Hi, going to get an eheim 2217 canniter (first cannister ever), new in box from Big Al. Do I need to purchase accessories, if so which ones, cause i will get a discount if purchased with the aquarium? Thanks


----------



## okoolo (Nov 1, 2009)

at big als you're gonna overpay.. anyways pretty much anything you need filter wise should be included.. media/spraybars/suction cups ..


----------



## zfarsh (Apr 7, 2011)

hey, by how much will i be overpaying, the best deal i found was 195 tax in, which is roughly 31$ difference as big al would be like 231$ tax in, but i would get 20% off all their other stuff, like the stand, sand, etc... making the difference back up.


----------



## okoolo (Nov 1, 2009)

http://www.kensfish.com/eheimcanisterfilters.html

$135 + shipping

try price matching at big als


----------



## zfarsh (Apr 7, 2011)

yeah, i know buying in the states is much cheaper, heck even Big Al US has the same damn cannister for 135$, but they wont let me buy it from there. With Shipping, Duty, it comes to almost the same price as Frank's.
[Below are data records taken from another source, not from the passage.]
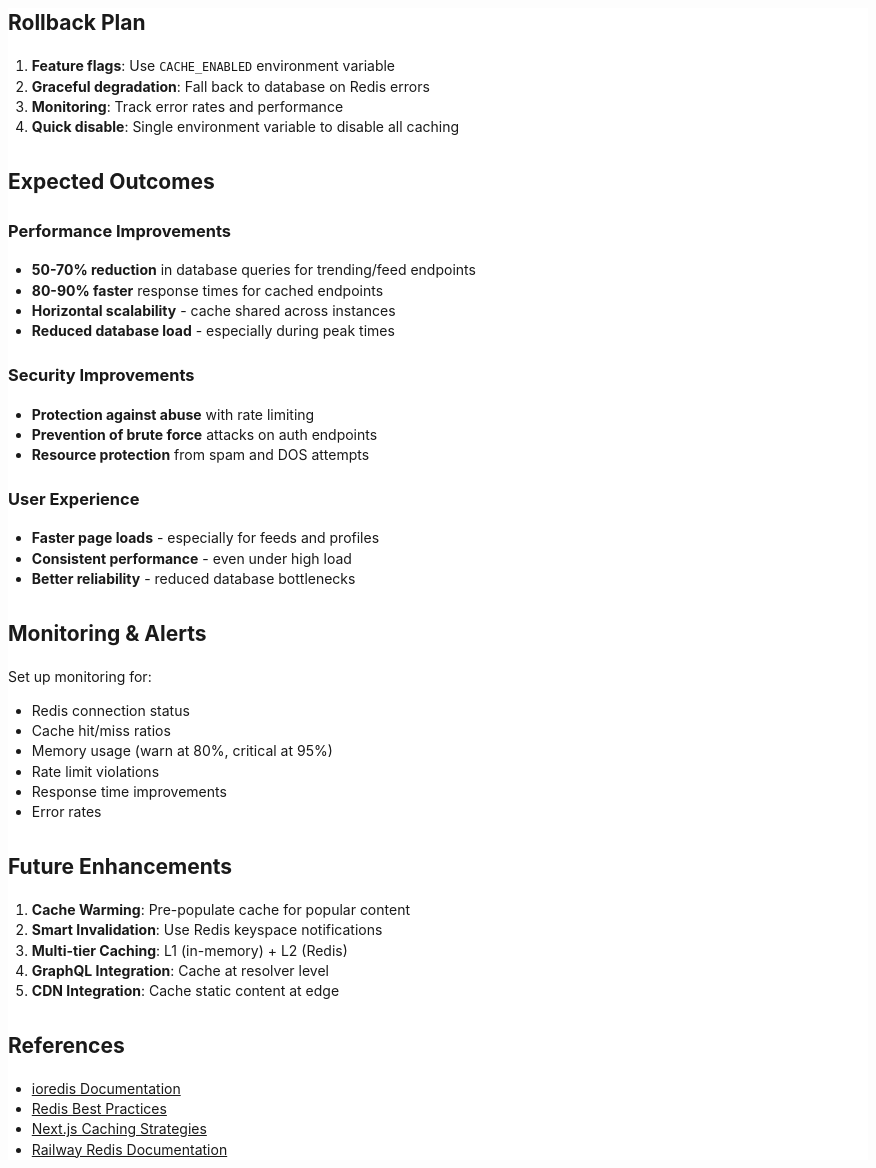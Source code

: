 ## Rollback Plan

1. **Feature flags**: Use `CACHE_ENABLED` environment variable
2. **Graceful degradation**: Fall back to database on Redis errors
3. **Monitoring**: Track error rates and performance
4. **Quick disable**: Single environment variable to disable all caching

## Expected Outcomes

### Performance Improvements
- **50-70% reduction** in database queries for trending/feed endpoints
- **80-90% faster** response times for cached endpoints
- **Horizontal scalability** - cache shared across instances
- **Reduced database load** - especially during peak times

### Security Improvements
- **Protection against abuse** with rate limiting
- **Prevention of brute force** attacks on auth endpoints
- **Resource protection** from spam and DOS attempts

### User Experience
- **Faster page loads** - especially for feeds and profiles
- **Consistent performance** - even under high load
- **Better reliability** - reduced database bottlenecks

## Monitoring & Alerts

Set up monitoring for:
- Redis connection status
- Cache hit/miss ratios
- Memory usage (warn at 80%, critical at 95%)
- Rate limit violations
- Response time improvements
- Error rates

## Future Enhancements

1. **Cache Warming**: Pre-populate cache for popular content
2. **Smart Invalidation**: Use Redis keyspace notifications
3. **Multi-tier Caching**: L1 (in-memory) + L2 (Redis)
4. **GraphQL Integration**: Cache at resolver level
5. **CDN Integration**: Cache static content at edge

## References

- [ioredis Documentation](https://github.com/redis/ioredis)
- [Redis Best Practices](https://redis.io/docs/management/optimization/)
- [Next.js Caching Strategies](https://nextjs.org/docs/app/building-your-application/caching)
- [Railway Redis Documentation](https://docs.railway.app/databases/redis)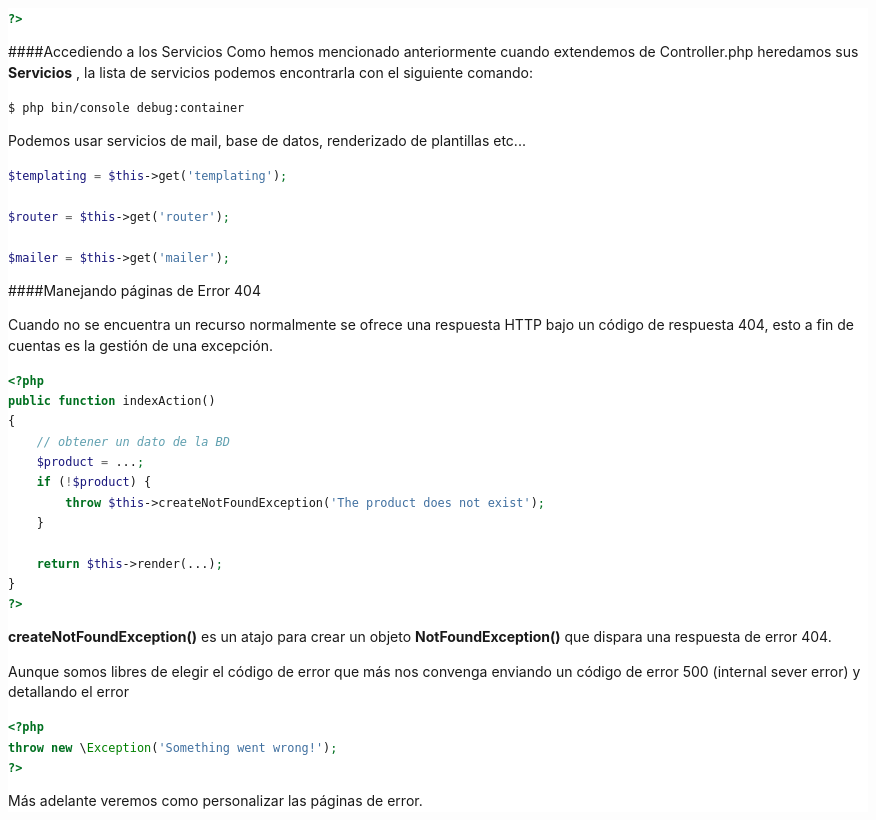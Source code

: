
 ```php
?>
```

####Accediendo a los Servicios
Como hemos mencionado anteriormente cuando extendemos de Controller.php heredamos sus **Servicios** , la lista de
servicios podemos encontrarla con el siguiente comando:

```bash
$ php bin/console debug:container
```

Podemos usar servicios de mail, base de datos, renderizado de plantillas etc...
```php
$templating = $this->get('templating');

$router = $this->get('router');

$mailer = $this->get('mailer');
```

####Manejando páginas de Error 404

Cuando no se encuentra un recurso normalmente se ofrece una respuesta HTTP bajo un código de respuesta 404, esto a fin
de cuentas es la gestión de una excepción.

```php
<?php
public function indexAction()
{
    // obtener un dato de la BD
    $product = ...;
    if (!$product) {
        throw $this->createNotFoundException('The product does not exist');
    }

    return $this->render(...);
}
?>
```
**createNotFoundException()** es un atajo para crear un objeto **NotFoundException()** que dispara una respuesta de error
404.

Aunque somos libres de elegir el código de error que más nos convenga enviando un código de error 500 (internal sever
error) y detallando el error

```php
<?php
throw new \Exception('Something went wrong!');
?>
```

Más adelante veremos como personalizar las páginas de error.
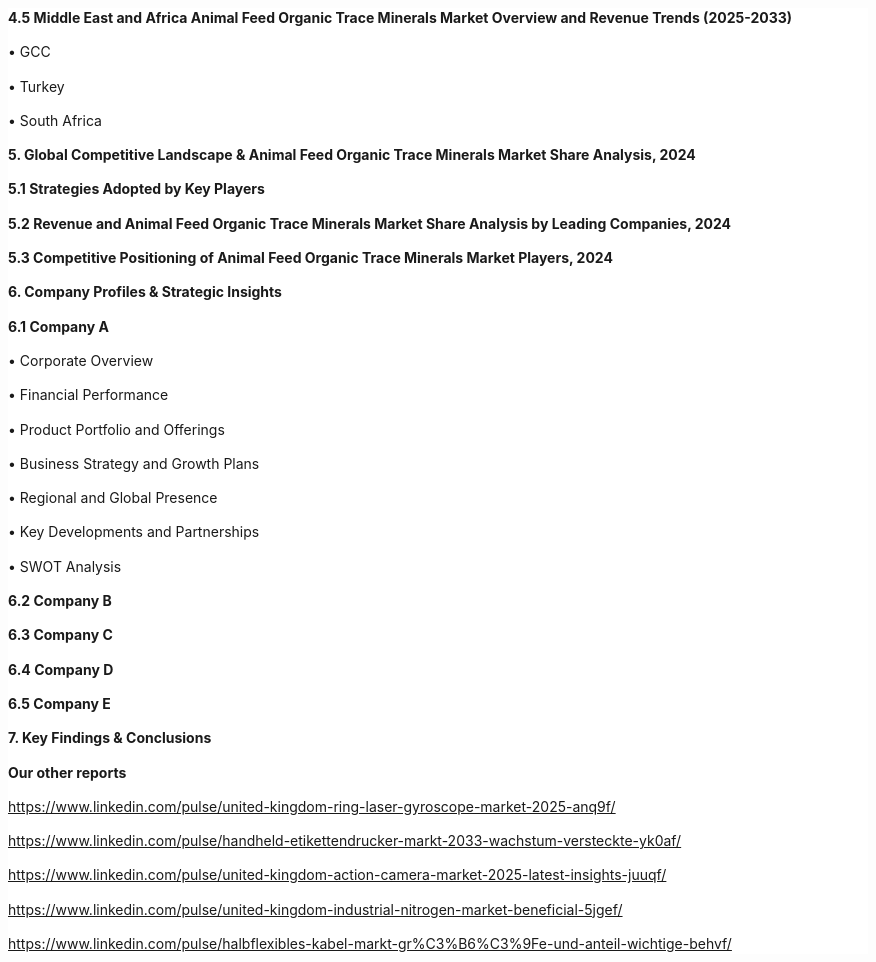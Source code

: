 <strong>4.5 Middle East and Africa Animal Feed Organic Trace Minerals Market Overview and Revenue Trends (2025-2033)</strong>

• GCC

• Turkey

• South Africa

<strong>5. Global Competitive Landscape & Animal Feed Organic Trace Minerals Market Share Analysis, 2024</strong>

<strong>5.1 Strategies Adopted by Key Players</strong>

<strong>5.2 Revenue and Animal Feed Organic Trace Minerals Market Share Analysis by Leading Companies, 2024</strong>

<strong>5.3 Competitive Positioning of Animal Feed Organic Trace Minerals Market Players, 2024</strong>

<strong>6. Company Profiles & Strategic Insights</strong>

<strong>6.1 Company A</strong>

• Corporate Overview

• Financial Performance

• Product Portfolio and Offerings

• Business Strategy and Growth Plans

• Regional and Global Presence

• Key Developments and Partnerships

• SWOT Analysis

<strong>6.2 Company B</strong>

<strong>6.3 Company C</strong>

<strong>6.4 Company D</strong>

<strong>6.5 Company E</strong>

<strong>7. Key Findings & Conclusions</strong>

<strong>Our other reports</strong>

<a href=https://www.linkedin.com/pulse/united-kingdom-ring-laser-gyroscope-market-2025-anq9f/>https://www.linkedin.com/pulse/united-kingdom-ring-laser-gyroscope-market-2025-anq9f/</a>

<a href=https://www.linkedin.com/pulse/handheld-etikettendrucker-markt-2033-wachstum-versteckte-yk0af/>https://www.linkedin.com/pulse/handheld-etikettendrucker-markt-2033-wachstum-versteckte-yk0af/</a>

<a href=https://www.linkedin.com/pulse/united-kingdom-action-camera-market-2025-latest-insights-juuqf/>https://www.linkedin.com/pulse/united-kingdom-action-camera-market-2025-latest-insights-juuqf/</a>

<a href=https://www.linkedin.com/pulse/united-kingdom-industrial-nitrogen-market-beneficial-5jgef/>https://www.linkedin.com/pulse/united-kingdom-industrial-nitrogen-market-beneficial-5jgef/</a>

<a href=https://www.linkedin.com/pulse/halbflexibles-kabel-markt-gr%C3%B6%C3%9Fe-und-anteil-wichtige-behvf/>https://www.linkedin.com/pulse/halbflexibles-kabel-markt-gr%C3%B6%C3%9Fe-und-anteil-wichtige-behvf/</a>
And Big Al Canada wont even match pricing with their US counterpart.


----------



## okoolo (Nov 1, 2009)

hmm I suppose that's true


----------



## Marowana (Jul 28, 2009)

Big Al's has the best deals on "standard" aquariums. but i find their accessories, foods etc. are priced higher than other LFS. i would be careful to see if there is any true savings with the 20% off.

[email protected] $199.99 comes complete, you wont need any extra acessories.


----------



## aeri (Sep 9, 2007)

not my post: http://toronto.kijiji.ca/c-pets-accessories-Filters-for-sale-W0QQAdIdZ278744423


----------



## zfarsh (Apr 7, 2011)

wow, thanks aeri


----------